Forum Discussion
karthick_sundarasamy
Jun 02, 2023Copper Contributor
Foreach activity parallel runs turns into serial run from parallel after an hour+
This is more specific about "Foreach activity" code in azure synapse pipeline when setting is all set to have parallel run of activity inside, pipeline does good for some time as expected and in later times even though there are handful of task to be finished to run in parallel and slots are available too, it runs in series causing job to run longer.
This issue can be reproduced, I see every time production job runs this way. There is very notable performance drag happening because of this in long running pipelines.

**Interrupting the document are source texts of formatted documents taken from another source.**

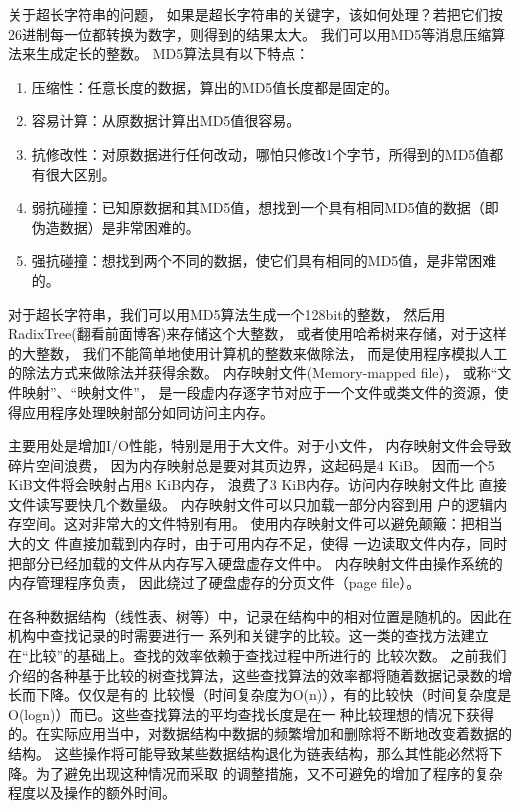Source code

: 关于超长字符串的问题，
如果是超长字符串的关键字，该如何处理？若把它们按26进制每一位都转换为数字，则得到的结果太大。
我们可以用MD5等消息压缩算法来生成定长的整数。
MD5算法具有以下特点：
\begin{enumerate}
	\item 压缩性：任意长度的数据，算出的MD5值长度都是固定的。
\item 容易计算：从原数据计算出MD5值很容易。
\item 抗修改性：对原数据进行任何改动，哪怕只修改1个字节，所得到的MD5值都有很大区别。
\item 弱抗碰撞：已知原数据和其MD5值，想找到一个具有相同MD5值的数据（即伪造数据）是非常困难的。
\item 强抗碰撞：想找到两个不同的数据，使它们具有相同的MD5值，是非常困难的。
\end{enumerate}
对于超长字符串，我们可以用MD5算法生成一个128bit的整数，
然后用RadixTree(翻看前面博客)来存储这个大整数，
或者使用哈希树来存储，对于这样的大整数，
我们不能简单地使用计算机的整数来做除法，
而是使用程序模拟人工的除法方式来做除法并获得余数。
内存映射文件(Memory-mapped file)，
或称“文件映射”、“映射文件”，
是一段虚内存逐字节对应于一个文件或类文件的资源，使得应用程序处理映射部分如同访问主内存。

主要用处是增加I/O性能，特别是用于大文件。对于小文件，
内存映射文件会导致碎片空间浪费，
因为内存映射总是要对其页边界，这起码是4 KiB。
因而一个5 KiB文件将会映射占用8 KiB内存，
浪费了3 KiB内存。访问内存映射文件比
直接文件读写要快几个数量级。
内存映射文件可以只加载一部分内容到用
户的逻辑内存空间。这对非常大的文件特别有用。
使用内存映射文件可以避免颠簸：把相当大的文
件直接加载到内存时，由于可用内存不足，使得
一边读取文件内存，同时把部分已经加载的文件从内存写入硬盘虚存文件中。
内存映射文件由操作系统的内存管理程序负责，
因此绕过了硬盘虚存的分页文件（page file）。

在各种数据结构（线性表、树等）中，记录在结构中的相对位置是随机的。因此在机构中查找记录的时需要进行一
系列和关键字的比较。这一类的查找方法建立在“比较”的基础上。查找的效率依赖于查找过程中所进行的
比较次数。
之前我们介绍的各种基于比较的树查找算法，这些查找算法的效率都将随着数据记录数的增长而下降。仅仅是有的
比较慢（时间复杂度为O(n)），有的比较快（时间复杂度是O(logn)）而已。这些查找算法的平均查找长度是在一
种比较理想的情况下获得的。在实际应用当中，对数据结构中数据的频繁增加和删除将不断地改变着数据的结构。
这些操作将可能导致某些数据结构退化为链表结构，那么其性能必然将下降。为了避免出现这种情况而采取
的调整措施，又不可避免的增加了程序的复杂程度以及操作的额外时间。

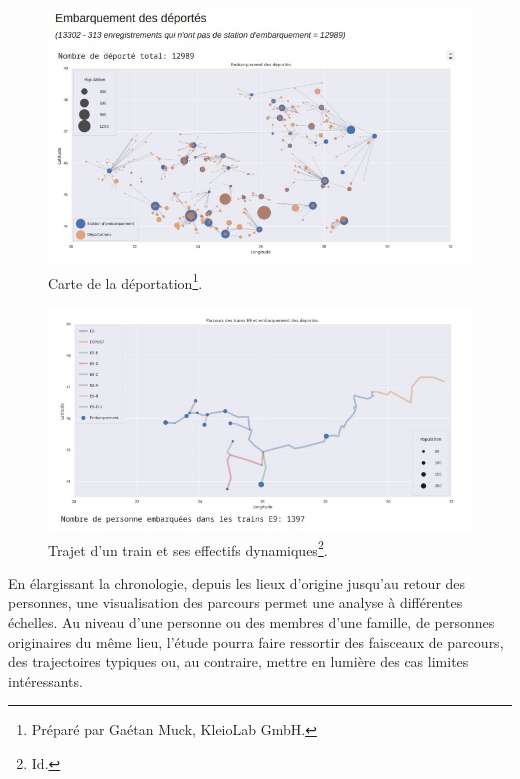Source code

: \documentclass[a4paper,12pt,twoside]{book}
\begin{document}
				    \begin{figure}[!ht]
            			\centering
                        \includegraphics[width=15cm]{images/deportation_map.jpg}
                        \vspace{-0.8cm}
                        \caption[Carte de la déportation.]{Carte de la déportation\footnote{Préparé par Gaétan Muck, KleioLab GmbH.}.}
                        \label{fig21}
                    \end{figure}

				    \begin{figure}[!ht]
            			\centering
                        \includegraphics[width=\textwidth]{images/trains.jpg}
                        \vspace{-1.2cm}
                        \caption[Trajet d'un train.]{Trajet d'un train et ses effectifs dynamiques\footnote{Id.}.}
                        \label{fig22}
                    \end{figure}
                    
                    En élargissant la chronologie, depuis les lieux d'origine jusqu'au retour des personnes, une visualisation des parcours permet une analyse à différentes échelles. Au niveau d’une personne ou des membres d’une famille, de personnes originaires du même lieu, l'étude pourra faire ressortir des faisceaux de parcours, des trajectoires typiques ou, au contraire, mettre en lumière des cas limites intéressants.
				    \pagebreak
\end{document}
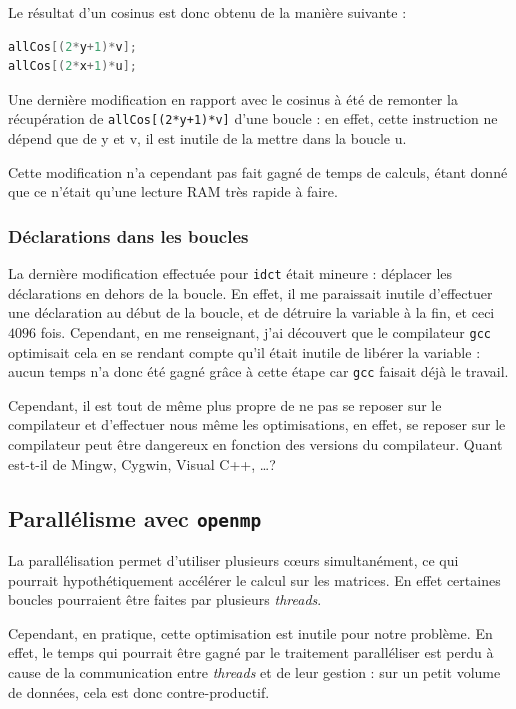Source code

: \documentclass[a4paper, 11pt]{article}
\begin{document}
	Le résultat d'un cosinus est donc obtenu de la manière suivante :
	\begin{lstlisting}[language=C,numbers=none, caption=Obtention du résultat d'un cosinus]
allCos[(2*y+1)*v];
allCos[(2*x+1)*u];
\end{lstlisting}

Une dernière modification en rapport avec le cosinus à été de remonter la récupération de \texttt{allCos[(2*y+1)*v]} d'une boucle : 
en effet, cette instruction ne dépend que de y et v, il est inutile de la mettre dans la boucle u.
\begin{remarque}
	Cette modification n'a cependant pas fait gagné de temps de calculs, étant donné que ce n'était qu'une lecture RAM très rapide à faire.	
\end{remarque}
	\subsubsection{Déclarations dans les boucles}
	La dernière modification effectuée pour \texttt{idct} était mineure : déplacer les déclarations en dehors de la boucle. En effet, il me paraissait inutile
	d'effectuer une déclaration au début de la boucle, et de détruire la variable à la fin, et ceci $4096$ fois. Cependant, en me renseignant, j'ai découvert que
	le compilateur \texttt{gcc} optimisait cela en se rendant compte qu'il était inutile de libérer la variable : aucun temps n'a donc été gagné grâce à cette
	étape car \texttt{gcc} faisait déjà le travail. 

	Cependant, il est tout de même plus propre de ne pas se reposer sur le compilateur et d'effectuer nous même les optimisations, en effet, se reposer sur le
	compilateur peut être dangereux en fonction des versions du compilateur. Quant est-t-il de Mingw, Cygwin, Visual C++, \ldots ?
	\subsection{Parallélisme avec \texttt{openmp}}
	La parallélisation permet d'utiliser plusieurs cœurs simultanément, ce qui pourrait hypothétiquement accélérer le calcul sur les matrices. En effet certaines
	boucles pourraient être faites par plusieurs \textit{threads}.

	Cependant, en pratique, cette optimisation est inutile pour notre problème. En effet, le temps qui pourrait être gagné par le traitement paralléliser est
	perdu à cause de la communication entre \textit{threads} et de leur gestion : sur un petit volume de données, cela est donc contre-productif.
\end{document}
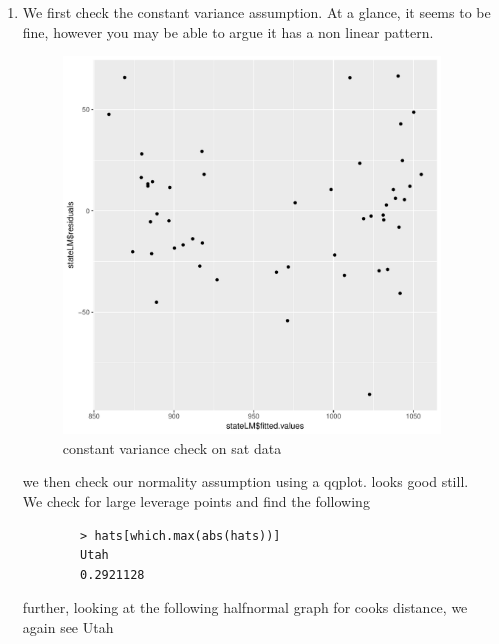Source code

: \documentclass[11pt]{article}
\begin{document}
\begin{enumerate}
	\item
	We first check the constant variance assumption. At a glance, it seems to be fine, however you may be able to argue it has a non linear pattern.
	\begin{figure}[H]
		\centering
		\includegraphics[width=10cm,height=10cm]{satcv.pdf}
		\caption[satcv]{constant variance check on sat data}
		\label{CV check on SAT}
	\end{figure}
	we then check our normality assumption using a qqplot. looks good still.\\
	We check for large leverage points and find the following\\
	\begin{verbatim}
		> hats[which.max(abs(hats))]
		Utah 
		0.2921128 
	\end{verbatim}
	further, looking at the following halfnormal graph for cooks distance, we again see Utah
	\begin{figure}[H]
		\centering

\end{figure}
\end{enumerate}
\end{document}
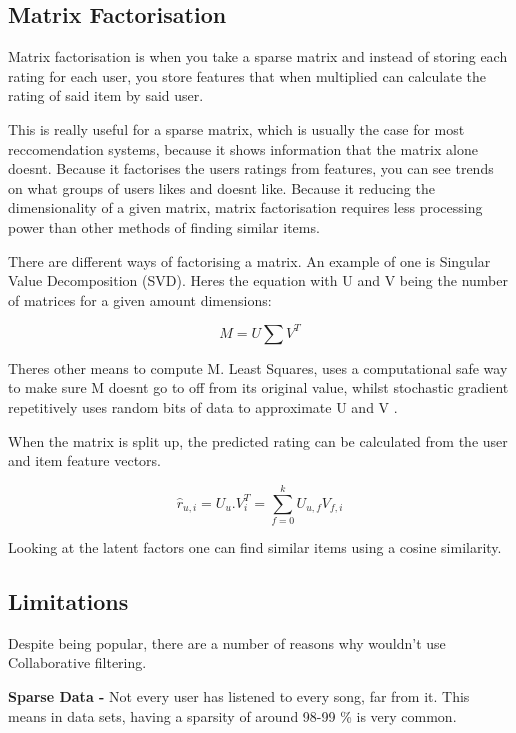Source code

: \subsection{Matrix Factorisation}

Matrix factorisation is when you take a sparse matrix and instead of storing each rating for each user, you store features that when multiplied can calculate the rating of said item by said user.

This is really useful for a sparse matrix, which is usually the case for most reccomendation systems, because it shows information that the matrix alone doesnt. Because it factorises the users ratings from features, you can see trends on what groups of users likes and doesnt like. Because it reducing the dimensionality of a given matrix, matrix factorisation requires less processing power than other methods of finding similar items. 

There are different ways of factorising a matrix. An example of one is Singular Value Decomposition (SVD). Heres the equation with U and V being the number of matrices for a given amount dimensions:

\begin{equation}
	M = U \sum V ^{T}
\end{equation}

Theres other means to compute M. Least Squares, uses a computational safe way to make sure M doesnt go to off from its original value, whilst stochastic gradient repetitively uses random bits of data to approximate U and V \citep{koren_matrix_2009}. 

When the matrix is split up, the predicted rating can be calculated from the user and item feature vectors. 

\begin{equation}
	\hat{r} _{u,i} = U _{u} . V _{i}^{T} = \sum_{f=0}^{k} U_{u,f} V_{f, i}
\end{equation}

Looking at the latent factors one can find  similar items using a cosine similarity.

\subsection{Limitations}
Despite being popular, there are a number of reasons why wouldn't use Collaborative filtering.

\textbf{Sparse Data - }Not every user has listened to every song, far from it. This means in data sets, having a sparsity of around 98-99 \% is very common.

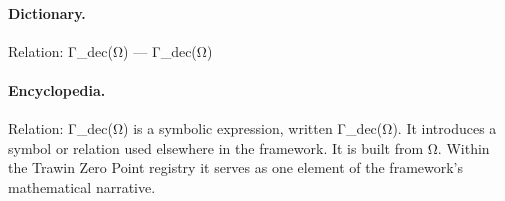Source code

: \paragraph{Dictionary.}
Relation: Γ\_dec(Ω) — Γ\_dec(Ω)

\paragraph{Encyclopedia.}
Relation: Γ\_dec(Ω) is a symbolic expression, written Γ\_dec(Ω). It introduces a symbol or relation used elsewhere in the framework. It is built from Ω. Within the Trawin Zero Point registry it serves as one element of the framework's mathematical narrative.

here is scenario in detail. Customer has data in ADLS and running synapse dedicated db. Let's say for example there are 50 tables to be loaded and each table data is big and it takes 10 minutes to load each table (loaded through polybase copy activity). With synapse pipeline with "lookup activity" we are fetching all the details (like source file location, destination database-table details etc) and feeding in to "foreach activity" inside that copy/load is out there. we have set 'batch count = 5' (this number can be more too); sequential flag is turned OFF in foreach - so, 5 table load can happen in parallel. This way in 10 minutes we can finish 5 tables and it works well as expected for an hour or so, then something like reset happening in the internal scheduler of 'foreach activity' I think, foreach started scheduling the table loads in series causing long run in table loads always. please find the screenshot of it, gantt chart explains it well.
In below job we can see for last 1 hour of run (Execute pipeline_deltaload) things ran in series whereas for previous 2 hours things ran in parallel.
we could talk more if details needed, let me know what you folks think about this.
- stevedorpeCopper Contributor
Experiencing the same issue in Azure Data Factory with the "ForEach" activity.
Is there currently any workaround? - qzhouCopper Contributor
For each activity parallel tasks are scheduled at the beginning of the execution. This means that if a task in a queue take longer will delay the whole queue, and even if there is slots available in other queue ADF will not re-shuffle the tasks
- karthick_sundarasamyCopper Contributor
Ok. practically the runtime of activities inside 'foreach' like COPY/LOAD depends on various factors like
size of data, stuff around target database on that day here etc, but existing design choice in adf scheduling in 'foreach' do gives performance impact in production, do we see it is reasonable to flag product improvement needed in this area? if so whom/where to loop this?
Here is chart from today prod run (foreach): if scheduling is dynamic and aggressive job would have finished around 20 minutes earlier though in today's run. some days it goes for hour because of this.Total scheduled task inside 'foreach' = 30 and how it breaks it up,
Queue1: Total task ran = 11
Queue2: Total task ran = 6
Queue3: Total task ran = 7
Queue4: Total task ran = 5
Queue5: Total task ran = 2